What is a Common Table Expression? You can think of it as a temporary set of rows that you define on your own and then use in the same query. In principle, CTEs are similar to subqueries.

Let's take a look at the most basic syntax of any Common Table Expression:

WITH SomeName AS (
  YourCte
)

SELECT
  ...
FROM SomeName

In the most basic version, you need to give your CTE a name and define the CTE within the parentheses. Then, once you close the bracket, you can select the columns from within this CTE as if it were a table.

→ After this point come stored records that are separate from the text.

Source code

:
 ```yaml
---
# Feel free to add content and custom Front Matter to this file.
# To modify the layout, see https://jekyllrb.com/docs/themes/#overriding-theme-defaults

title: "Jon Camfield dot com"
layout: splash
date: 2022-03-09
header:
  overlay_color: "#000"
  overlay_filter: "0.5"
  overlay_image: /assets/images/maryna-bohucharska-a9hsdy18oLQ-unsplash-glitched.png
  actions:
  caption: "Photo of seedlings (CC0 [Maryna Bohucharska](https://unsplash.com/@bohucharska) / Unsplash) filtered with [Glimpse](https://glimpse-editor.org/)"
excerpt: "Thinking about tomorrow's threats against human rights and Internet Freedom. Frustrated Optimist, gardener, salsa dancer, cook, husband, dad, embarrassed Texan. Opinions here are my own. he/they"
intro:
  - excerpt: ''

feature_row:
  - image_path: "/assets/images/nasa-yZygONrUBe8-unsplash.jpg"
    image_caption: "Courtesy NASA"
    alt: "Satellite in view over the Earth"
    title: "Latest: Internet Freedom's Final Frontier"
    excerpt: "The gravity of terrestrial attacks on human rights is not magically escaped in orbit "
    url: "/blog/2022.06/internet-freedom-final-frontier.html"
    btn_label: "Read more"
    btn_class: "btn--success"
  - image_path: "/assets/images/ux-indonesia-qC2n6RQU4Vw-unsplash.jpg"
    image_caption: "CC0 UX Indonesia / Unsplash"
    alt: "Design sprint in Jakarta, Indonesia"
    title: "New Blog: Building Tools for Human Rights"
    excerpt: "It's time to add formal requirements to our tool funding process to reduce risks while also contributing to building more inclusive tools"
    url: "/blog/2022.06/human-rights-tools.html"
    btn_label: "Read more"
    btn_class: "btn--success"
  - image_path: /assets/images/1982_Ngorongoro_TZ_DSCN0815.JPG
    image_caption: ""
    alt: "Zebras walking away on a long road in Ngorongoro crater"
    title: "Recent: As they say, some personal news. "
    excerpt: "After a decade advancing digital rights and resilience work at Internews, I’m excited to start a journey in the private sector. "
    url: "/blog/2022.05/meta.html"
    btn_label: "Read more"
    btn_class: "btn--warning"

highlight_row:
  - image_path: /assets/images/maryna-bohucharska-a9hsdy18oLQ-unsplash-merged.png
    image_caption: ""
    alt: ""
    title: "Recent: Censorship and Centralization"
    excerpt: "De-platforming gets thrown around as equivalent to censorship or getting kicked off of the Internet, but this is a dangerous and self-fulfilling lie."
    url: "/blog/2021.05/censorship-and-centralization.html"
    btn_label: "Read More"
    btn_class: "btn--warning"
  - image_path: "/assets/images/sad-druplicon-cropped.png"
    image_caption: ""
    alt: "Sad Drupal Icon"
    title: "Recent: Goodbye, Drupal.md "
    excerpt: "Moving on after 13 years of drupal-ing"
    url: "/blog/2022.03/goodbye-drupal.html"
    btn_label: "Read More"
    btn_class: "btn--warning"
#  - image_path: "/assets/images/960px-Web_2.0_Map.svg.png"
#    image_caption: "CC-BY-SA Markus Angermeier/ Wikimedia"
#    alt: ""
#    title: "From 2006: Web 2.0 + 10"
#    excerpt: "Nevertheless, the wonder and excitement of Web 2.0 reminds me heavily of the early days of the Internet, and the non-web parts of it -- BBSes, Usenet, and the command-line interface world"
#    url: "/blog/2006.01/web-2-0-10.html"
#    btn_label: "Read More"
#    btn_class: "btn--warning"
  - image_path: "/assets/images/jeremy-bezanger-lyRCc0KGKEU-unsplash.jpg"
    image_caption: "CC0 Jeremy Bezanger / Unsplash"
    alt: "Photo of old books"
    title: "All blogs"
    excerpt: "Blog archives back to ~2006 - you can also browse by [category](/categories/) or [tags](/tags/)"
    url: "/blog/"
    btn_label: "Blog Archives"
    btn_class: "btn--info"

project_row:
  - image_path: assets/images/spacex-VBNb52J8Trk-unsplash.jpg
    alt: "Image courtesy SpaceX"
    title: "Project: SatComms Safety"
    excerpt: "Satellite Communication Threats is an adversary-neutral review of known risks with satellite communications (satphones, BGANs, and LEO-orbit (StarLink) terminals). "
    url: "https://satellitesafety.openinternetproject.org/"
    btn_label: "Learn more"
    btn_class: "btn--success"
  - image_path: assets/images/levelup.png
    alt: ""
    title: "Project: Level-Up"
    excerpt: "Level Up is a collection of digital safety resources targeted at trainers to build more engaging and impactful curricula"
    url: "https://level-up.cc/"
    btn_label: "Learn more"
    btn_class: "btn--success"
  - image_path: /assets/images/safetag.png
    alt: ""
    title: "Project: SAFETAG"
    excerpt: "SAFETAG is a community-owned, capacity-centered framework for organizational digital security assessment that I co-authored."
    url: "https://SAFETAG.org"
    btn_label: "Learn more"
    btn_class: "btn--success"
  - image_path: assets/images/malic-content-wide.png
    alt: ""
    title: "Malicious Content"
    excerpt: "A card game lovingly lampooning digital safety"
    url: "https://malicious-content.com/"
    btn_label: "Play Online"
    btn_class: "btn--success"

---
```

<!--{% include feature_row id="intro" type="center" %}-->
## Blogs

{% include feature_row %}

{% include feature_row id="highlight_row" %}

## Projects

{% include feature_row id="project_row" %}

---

In this course, we will refer to the CTE part as the inner query and the part after it as the outer query. Note that you need to define your CTE first, i.e. before the SELECT clause of the outer query.

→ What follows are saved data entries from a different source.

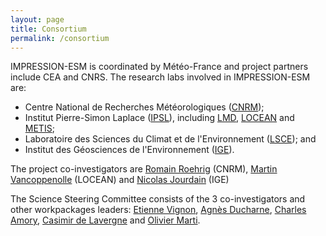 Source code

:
 ```yaml
---
layout: page
title: Consortium
permalink: /consortium
---
```


IMPRESSION-ESM is coordinated by Météo-France and project partners include CEA and CNRS. The research labs involved in IMPRESSION-ESM are:
- Centre National de Recherches Météorologiques ([CNRM](https://www.umr-cnrm.fr/));
- Institut Pierre-Simon Laplace ([IPSL](https://www.ipsl.fr/en/home-en)), including [LMD](https://www.lmd.ipsl.fr/en/home-2/), [LOCEAN](https://www.locean.ipsl.fr/) and [METIS](https://www.metis.upmc.fr/);
- Laboratoire des Sciences du Climat et de l'Environnement ([LSCE](https://www.lsce.ipsl.fr)); and 
- Institut des Géosciences de l'Environnement ([IGE](https://www.ige-grenoble.fr)).

The project co-investigators are [Romain Roehrig](https://romainroehrig.github.io) (CNRM), [Martin Vancoppenolle](https://pagesperso.locean-ipsl.upmc.fr/mvlod/) (LOCEAN) and [Nicolas Jourdain](https://nicojourdain.github.io) (IGE)

The Science Steering Committee consists of the 3 co-investigators and other workpackages leaders: [Etienne Vignon](https://etiennevignon.jimdofree.com/), [Agnès Ducharne](https://www.metis.upmc.fr/~ducharne/), [Charles Amory](https://www.ige-grenoble.fr/-Amory-Charles-), [Casimir de Lavergne](https://scholar.google.fr/citations?user=uBSAxOYAAAAJ&hl=en) and [Olivier Marti](https://www.lsce.ipsl.fr/en/pisp/olivier-marti/).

Enough of theory. Take a look at this example:

WITH ProjectRevenue AS (
  SELECT
    Project.Id,
    SUM(Amount) AS SumAmount
  FROM Project
  INNER JOIN Donation
    ON Donation.ProjectId = Project.Id
  GROUP BY Project.Id
)

SELECT
  Id,
  SumAmount
FROM ProjectRevenue;

In the query above, we want to show each project with the amount it collected. For this reason, we created a CTE where we selected the ProjectId and the sum of donations. Once we had our CTE defined this way, we retrieved its columns in the outer query. Note that we gave an alias (SumAmount) to the computed column. This way, we can refer to this column in the outer query.

Exercise

Your turn now! Show the number of projects which reached the MinimalAmount. Name the column CompletedProjects.

Stuck? Here's a hint!

In the inner query, group and sum donations by ProjectId and use a HAVING clause to find the right ones. In the outer query, count the rows.